The CMS (Compact Muon Solenoid) collaboration designed, constructed and is currently operating one of the two LHC detectors that co-discovered the Higgs boson in 2012. The CMS experiment is now searching at an even higher energy for phenomena beyond the Standard Model of particle physics, such as dark matter and new fundamental particles. The collaboration consists of roughly 180 collaborating institutions and 3,000 scientists.
As the spokesperson, Butler will be responsible for guiding the technical and scientific endeavors performed by universities and laboratories in more than 40 countries. He will also represent CMS in its interactions with other organizations and the public.
Tiziano Camporesi is the current spokesperson of CMS experiment.

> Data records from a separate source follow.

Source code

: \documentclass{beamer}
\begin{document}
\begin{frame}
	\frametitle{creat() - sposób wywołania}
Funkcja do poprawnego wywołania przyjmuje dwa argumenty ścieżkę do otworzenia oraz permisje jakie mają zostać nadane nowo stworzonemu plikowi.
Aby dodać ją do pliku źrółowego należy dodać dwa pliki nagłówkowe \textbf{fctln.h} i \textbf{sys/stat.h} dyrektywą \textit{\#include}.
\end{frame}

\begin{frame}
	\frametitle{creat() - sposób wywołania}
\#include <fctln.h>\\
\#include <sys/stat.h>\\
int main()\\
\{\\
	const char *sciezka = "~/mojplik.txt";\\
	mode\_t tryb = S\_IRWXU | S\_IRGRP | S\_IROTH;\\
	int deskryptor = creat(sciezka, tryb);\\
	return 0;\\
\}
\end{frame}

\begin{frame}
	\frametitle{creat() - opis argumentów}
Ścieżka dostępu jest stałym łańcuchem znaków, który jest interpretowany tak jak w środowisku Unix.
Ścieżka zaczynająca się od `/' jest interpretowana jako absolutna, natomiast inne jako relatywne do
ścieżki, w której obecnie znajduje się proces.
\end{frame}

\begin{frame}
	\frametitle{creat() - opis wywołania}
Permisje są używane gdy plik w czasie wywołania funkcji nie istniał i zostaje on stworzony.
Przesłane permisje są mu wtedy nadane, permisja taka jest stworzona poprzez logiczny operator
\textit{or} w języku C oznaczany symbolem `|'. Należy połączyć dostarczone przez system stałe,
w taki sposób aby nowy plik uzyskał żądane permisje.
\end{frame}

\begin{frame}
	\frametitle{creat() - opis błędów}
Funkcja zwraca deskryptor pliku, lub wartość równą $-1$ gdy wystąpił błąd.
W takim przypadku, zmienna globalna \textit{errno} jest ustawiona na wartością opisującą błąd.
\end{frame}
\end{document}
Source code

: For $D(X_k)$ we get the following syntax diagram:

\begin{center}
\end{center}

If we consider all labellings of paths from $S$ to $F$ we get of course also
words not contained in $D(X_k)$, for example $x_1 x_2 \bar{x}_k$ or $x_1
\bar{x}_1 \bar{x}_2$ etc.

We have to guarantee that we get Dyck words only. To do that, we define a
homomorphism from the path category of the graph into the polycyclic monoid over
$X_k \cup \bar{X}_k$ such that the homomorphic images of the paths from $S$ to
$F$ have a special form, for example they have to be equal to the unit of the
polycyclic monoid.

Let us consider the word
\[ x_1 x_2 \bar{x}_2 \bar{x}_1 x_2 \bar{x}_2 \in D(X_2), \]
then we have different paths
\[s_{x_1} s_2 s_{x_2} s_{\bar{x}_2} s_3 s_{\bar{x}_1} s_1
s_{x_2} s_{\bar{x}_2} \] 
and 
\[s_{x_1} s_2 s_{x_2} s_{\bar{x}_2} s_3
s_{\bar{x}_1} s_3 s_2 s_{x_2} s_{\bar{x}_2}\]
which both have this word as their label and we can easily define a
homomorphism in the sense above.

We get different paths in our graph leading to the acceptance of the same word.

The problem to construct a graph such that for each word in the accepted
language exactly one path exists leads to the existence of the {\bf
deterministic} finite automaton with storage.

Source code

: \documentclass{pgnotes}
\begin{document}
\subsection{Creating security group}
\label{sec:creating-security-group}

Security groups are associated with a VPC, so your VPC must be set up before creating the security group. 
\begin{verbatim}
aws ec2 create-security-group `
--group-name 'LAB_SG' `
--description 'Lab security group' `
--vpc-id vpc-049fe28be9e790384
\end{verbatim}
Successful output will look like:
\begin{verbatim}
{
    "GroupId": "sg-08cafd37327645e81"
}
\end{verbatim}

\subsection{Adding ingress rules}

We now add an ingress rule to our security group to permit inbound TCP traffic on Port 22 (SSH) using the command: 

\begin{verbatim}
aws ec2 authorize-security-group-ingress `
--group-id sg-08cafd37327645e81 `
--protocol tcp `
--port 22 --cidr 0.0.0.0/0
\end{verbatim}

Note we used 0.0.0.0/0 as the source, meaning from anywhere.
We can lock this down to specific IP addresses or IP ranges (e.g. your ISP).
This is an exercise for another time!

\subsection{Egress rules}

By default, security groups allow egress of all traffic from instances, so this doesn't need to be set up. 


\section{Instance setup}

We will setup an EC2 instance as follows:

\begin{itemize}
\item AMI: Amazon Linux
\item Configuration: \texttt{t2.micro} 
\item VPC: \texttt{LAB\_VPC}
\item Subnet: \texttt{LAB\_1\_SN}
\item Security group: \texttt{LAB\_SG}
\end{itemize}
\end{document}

He will lead the collaboration through the LHC’s spring start up and a summer of data collection before passing the baton to Butler in September 2016. He is looking forward to working with Butler through the challenges ahead.
"We are all hoping to see some nice surprises from our data over the course of the next few years,” Camporesi says. “Butler is extremely hardworking and I’m confident he will do a good job leading the collaboration during this exciting time.”
Butler joined the CMS collaboration in 2005. He oversaw the construction of the US-funded forward pixel detector and managed the US CMS Operations Program between 2007 and 2013. He is currently helping develop upgrades that will enable the CMS detector to handle higher collision rates in the future.
During his term, Butler’s main goal is to understand the needs and abilities of CMS’s contributing institutions to maximize the scientific output of the CMS experiment and prepare the detector for the high-luminosity LHC run in 2020.
“Different nations and institutes face different challenges,” Butler says. “We are going to take a huge amount of data and will have a big workload preparing the upgrades for the next generation of the LHC, which is why we need to increase our engagement with all of our collaborators to ensure that everyone is able to contribute effectively.”
Even though Butler has spent nearly a third of his scientific career working on the CMS experiment, he admits that there is still a lot left to learn about the experiment and its collaborators.
“I talked with nearly all of our institutions and explained plans, answered questions and discussed the experiment,” Butler says. “These meetings were incredibly valuable. No matter how much I think I know about CMS, there’s always a lot more to learn.”
Butler’s term will start this fall and bring the CMS collaboration up to the end of LHC Run II in 2018, when the LHC will shut down for another round of upgrades before ramping up for Run III. Butler says he is looking forward to working with a large and diverse population of scientists at an important moment in physics history.
“It’s a fantastic group of people, and my assignment is to help them all do the best job they can for CMS,” he says.